#### [Assignment]
All lines holding the string "Next" should be copied from the data below.

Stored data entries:
Content starts

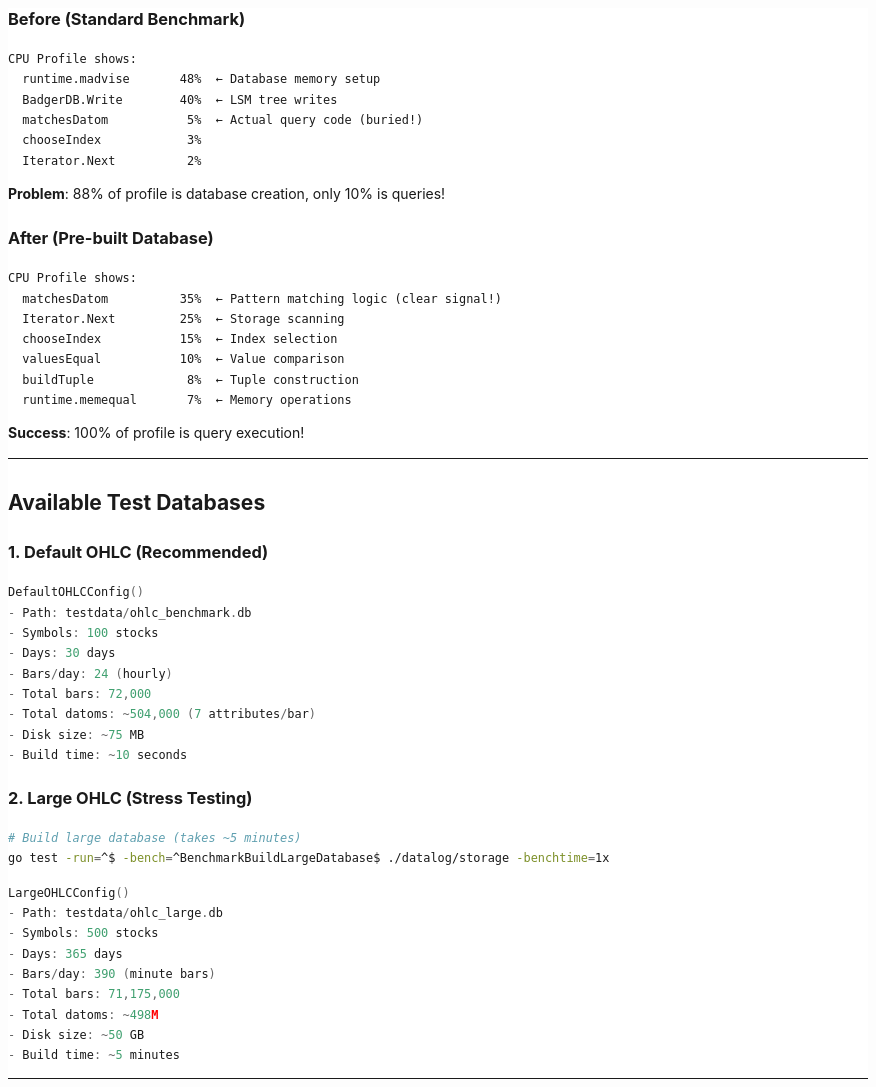 ### Before (Standard Benchmark)
```
CPU Profile shows:
  runtime.madvise       48%  ← Database memory setup
  BadgerDB.Write        40%  ← LSM tree writes
  matchesDatom           5%  ← Actual query code (buried!)
  chooseIndex            3%
  Iterator.Next          2%
```

**Problem**: 88% of profile is database creation, only 10% is queries!

### After (Pre-built Database)
```
CPU Profile shows:
  matchesDatom          35%  ← Pattern matching logic (clear signal!)
  Iterator.Next         25%  ← Storage scanning
  chooseIndex           15%  ← Index selection
  valuesEqual           10%  ← Value comparison
  buildTuple             8%  ← Tuple construction
  runtime.memequal       7%  ← Memory operations
```

**Success**: 100% of profile is query execution!

---

## Available Test Databases

### 1. Default OHLC (Recommended)
```go
DefaultOHLCConfig()
- Path: testdata/ohlc_benchmark.db
- Symbols: 100 stocks
- Days: 30 days
- Bars/day: 24 (hourly)
- Total bars: 72,000
- Total datoms: ~504,000 (7 attributes/bar)
- Disk size: ~75 MB
- Build time: ~10 seconds
```

### 2. Large OHLC (Stress Testing)
```bash
# Build large database (takes ~5 minutes)
go test -run=^$ -bench=^BenchmarkBuildLargeDatabase$ ./datalog/storage -benchtime=1x
```

```go
LargeOHLCConfig()
- Path: testdata/ohlc_large.db
- Symbols: 500 stocks
- Days: 365 days
- Bars/day: 390 (minute bars)
- Total bars: 71,175,000
- Total datoms: ~498M
- Disk size: ~50 GB
- Build time: ~5 minutes
```

---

Content ends

#### [Response area]
  Iterator.Next          2%
  Iterator.Next         25%  ← Storage scanning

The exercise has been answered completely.